# 1980's Magazine Look



## MohaimenK (Jun 7, 2011)

Inspired by Benjamin Kanare from his blog: Benjamin Kanarek Blog | Benjamin Kanarek Blog

"There is a new look on the fashion photography scene that is being  propagated throughout several of the major magazines and their web  counterparts. That is that 1980&#8242;s blown out, overexposed skin tone look  and effect."

As I didn't have enough time/place to do this last night. I gave it a shot. I've learned a few things also. Going to have to give it another try on the driveway this time as I have more room to work with. But this is a half body version. Yes it's overexposed skin and yes everything but the eyes have blur.


----------



## timbearden (Jun 8, 2011)

Hmmm?  Not sure, but I think it should have stayed in the 80's.  I'm sure there is a place for it, but it just isn't my preference.


----------



## MohaimenK (Jun 8, 2011)

timbearden said:


> Hmmm? Not sure, but I think it should have stayed in the 80's. I'm sure there is a place for it, but it just isn't my preference.

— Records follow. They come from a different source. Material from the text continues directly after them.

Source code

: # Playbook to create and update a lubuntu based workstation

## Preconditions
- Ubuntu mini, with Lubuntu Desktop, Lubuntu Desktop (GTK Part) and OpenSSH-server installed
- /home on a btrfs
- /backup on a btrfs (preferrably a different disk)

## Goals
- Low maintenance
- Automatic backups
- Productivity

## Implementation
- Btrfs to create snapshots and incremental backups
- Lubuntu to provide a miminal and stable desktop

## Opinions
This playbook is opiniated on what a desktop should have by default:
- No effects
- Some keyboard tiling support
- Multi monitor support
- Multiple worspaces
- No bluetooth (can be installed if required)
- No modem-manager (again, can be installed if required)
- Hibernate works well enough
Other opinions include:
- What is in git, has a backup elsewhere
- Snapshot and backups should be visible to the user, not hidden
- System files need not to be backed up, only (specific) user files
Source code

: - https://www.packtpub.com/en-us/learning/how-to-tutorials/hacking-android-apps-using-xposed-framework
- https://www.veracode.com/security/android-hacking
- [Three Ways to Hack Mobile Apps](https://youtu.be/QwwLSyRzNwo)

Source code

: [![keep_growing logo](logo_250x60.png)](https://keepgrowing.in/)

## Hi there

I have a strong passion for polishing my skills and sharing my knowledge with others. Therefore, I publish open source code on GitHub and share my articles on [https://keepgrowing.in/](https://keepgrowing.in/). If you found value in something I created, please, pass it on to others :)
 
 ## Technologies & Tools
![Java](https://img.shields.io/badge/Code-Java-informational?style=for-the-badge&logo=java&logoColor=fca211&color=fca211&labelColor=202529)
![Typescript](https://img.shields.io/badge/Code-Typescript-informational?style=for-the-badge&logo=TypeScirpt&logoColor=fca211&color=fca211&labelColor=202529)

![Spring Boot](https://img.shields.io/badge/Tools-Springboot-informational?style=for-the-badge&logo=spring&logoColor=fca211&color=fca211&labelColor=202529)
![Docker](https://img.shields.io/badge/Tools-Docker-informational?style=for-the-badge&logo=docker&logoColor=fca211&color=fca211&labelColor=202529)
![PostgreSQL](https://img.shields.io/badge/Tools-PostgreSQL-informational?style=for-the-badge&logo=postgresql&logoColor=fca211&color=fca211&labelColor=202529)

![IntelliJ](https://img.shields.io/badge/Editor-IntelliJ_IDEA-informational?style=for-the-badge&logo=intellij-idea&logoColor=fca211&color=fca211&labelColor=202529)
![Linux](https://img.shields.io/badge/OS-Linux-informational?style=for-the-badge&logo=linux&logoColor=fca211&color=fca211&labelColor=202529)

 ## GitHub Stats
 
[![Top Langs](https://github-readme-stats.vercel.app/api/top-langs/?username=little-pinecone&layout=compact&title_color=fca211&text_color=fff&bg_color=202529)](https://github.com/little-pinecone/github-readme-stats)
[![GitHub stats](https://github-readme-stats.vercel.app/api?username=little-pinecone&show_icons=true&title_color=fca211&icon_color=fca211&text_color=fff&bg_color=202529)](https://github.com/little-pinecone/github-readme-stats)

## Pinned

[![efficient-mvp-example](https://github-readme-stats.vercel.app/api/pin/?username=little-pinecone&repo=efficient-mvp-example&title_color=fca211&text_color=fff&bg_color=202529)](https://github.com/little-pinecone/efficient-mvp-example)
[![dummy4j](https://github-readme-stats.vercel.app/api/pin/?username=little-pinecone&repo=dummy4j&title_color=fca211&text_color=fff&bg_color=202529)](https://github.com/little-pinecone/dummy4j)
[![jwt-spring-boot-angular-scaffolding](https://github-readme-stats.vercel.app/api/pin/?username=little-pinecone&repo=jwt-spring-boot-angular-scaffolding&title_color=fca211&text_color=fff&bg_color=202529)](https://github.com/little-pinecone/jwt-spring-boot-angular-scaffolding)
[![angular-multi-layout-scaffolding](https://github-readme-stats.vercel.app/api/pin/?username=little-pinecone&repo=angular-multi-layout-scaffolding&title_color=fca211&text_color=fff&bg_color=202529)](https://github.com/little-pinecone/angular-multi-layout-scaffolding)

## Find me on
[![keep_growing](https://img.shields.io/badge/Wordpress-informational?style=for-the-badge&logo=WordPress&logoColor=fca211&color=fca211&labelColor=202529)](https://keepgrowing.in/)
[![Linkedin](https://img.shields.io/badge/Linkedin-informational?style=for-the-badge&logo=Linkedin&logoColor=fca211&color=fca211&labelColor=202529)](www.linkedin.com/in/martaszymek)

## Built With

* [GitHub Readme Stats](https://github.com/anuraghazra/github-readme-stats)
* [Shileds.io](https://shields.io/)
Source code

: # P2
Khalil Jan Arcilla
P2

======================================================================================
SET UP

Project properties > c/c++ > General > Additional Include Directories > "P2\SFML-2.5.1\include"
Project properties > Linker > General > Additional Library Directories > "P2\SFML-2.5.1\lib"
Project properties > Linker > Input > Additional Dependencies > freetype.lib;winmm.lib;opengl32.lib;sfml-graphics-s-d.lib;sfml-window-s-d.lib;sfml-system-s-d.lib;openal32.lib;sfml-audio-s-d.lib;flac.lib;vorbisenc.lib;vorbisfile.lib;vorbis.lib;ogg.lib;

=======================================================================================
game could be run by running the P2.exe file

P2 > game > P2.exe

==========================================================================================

Fashion seems to be going into loops. 70's fashions were popular a few years ago, now its the 80s. 
Many photographers won't like it but sometimes fashion doesn't meet with normal rules of photography.


----------



## Derrel (Jun 8, 2011)

The blur is ruining the photo...there's no need to blur anything...this is supposed to be done in-camera, without post processing manipulations like blur layers and erasing...


----------



## MohaimenK (Jun 8, 2011)

Derrel said:


> The blur is ruining the photo...there's no need to blur anything...this is supposed to be done in-camera, without post processing manipulations like blur layers and erasing...


 
Yeah you're right, but with my little knowledge this is what I could come up with 

But he's using a blur filter which I don't have. So I used the blur filter on Photoshop.


----------



## Derrel (Jun 8, 2011)

Uh, Mo, Benji suggested the use of a BLUE filter when shooting these. DId I miss reading about a suggestion to use a "blur filter"? I am 100 percent positive that Benji mentioned using a blue filter. In your first effort here, I think the skin tone is just a wee bit too hot.


----------



## o hey tyler (Jun 8, 2011)

Derrel said:


> Uh, Mo, Benji suggested the use of a BLUE filter when shooting these. DId I miss reading about a suggestion to use a "blur filter"?


 
:lmao:


----------



## MohaimenK (Jun 8, 2011)

Derrel said:


> Uh, Mo, Benji suggested the use of a BLUE filter when shooting these. DId I miss reading about a suggestion to use a "blur filter"? I am 100 percent positive that Benji mentioned using a blue filter. In your first effort here, I think the skin tone is just a wee bit too hot.


 
Missread it. You're more than welcome to try it and show your result. I do not have your or Benji's experties when it comes to Photography. But end of the day Benji was happy with my result and said I did a great job, I'm happy. Thanks for looking. And now you got R'Tard ^^ all excited. "Mr. Know it all but nothing to show"


----------



## o hey tyler (Jun 8, 2011)

MohaimenK said:


> "Mr. Know it all but nothing to show"


 
I know 'blue' =/= 'blur'.


----------



## Derrel (Jun 8, 2011)

Yeah, you misread it. It's not about photographic expertise, it's about being able to READ the DIRECTIONS. Go back to the article you linked us to,and re-READ the "blue filter" suggestion. Also, re-read the part where Benji mentions that NO PHOTOSHOP was around in the 1980's...you 'effed it up on two counts. If you wanna' get snippy with me, fine, but don't blame me because you cannot follow basic directions.


----------



## MohaimenK (Jun 8, 2011)

Derrel said:


> Yeah, you misread it. It's not about photographic expertise, it's about being able to READ the DIRECTIONS. Go back to the article you linked us to,and re-READ the "blue filter" suggestion. Also, re-read the part where Benji mentions that NO PHOTOSHOP was around in the 1980's...you 'effed it up on two counts. If you wanna' get snippy with me, fine, but don't blame me because you cannot follow basic directions.


 
Do it and get back to me.
I guess you simply didn't understand the part "I did what I could w/ the knowledge I have". Read my first post again.


----------



## kasperjd4 (Jun 8, 2011)

I would suggest trying this again with a different wardrobe. You might like the result better. 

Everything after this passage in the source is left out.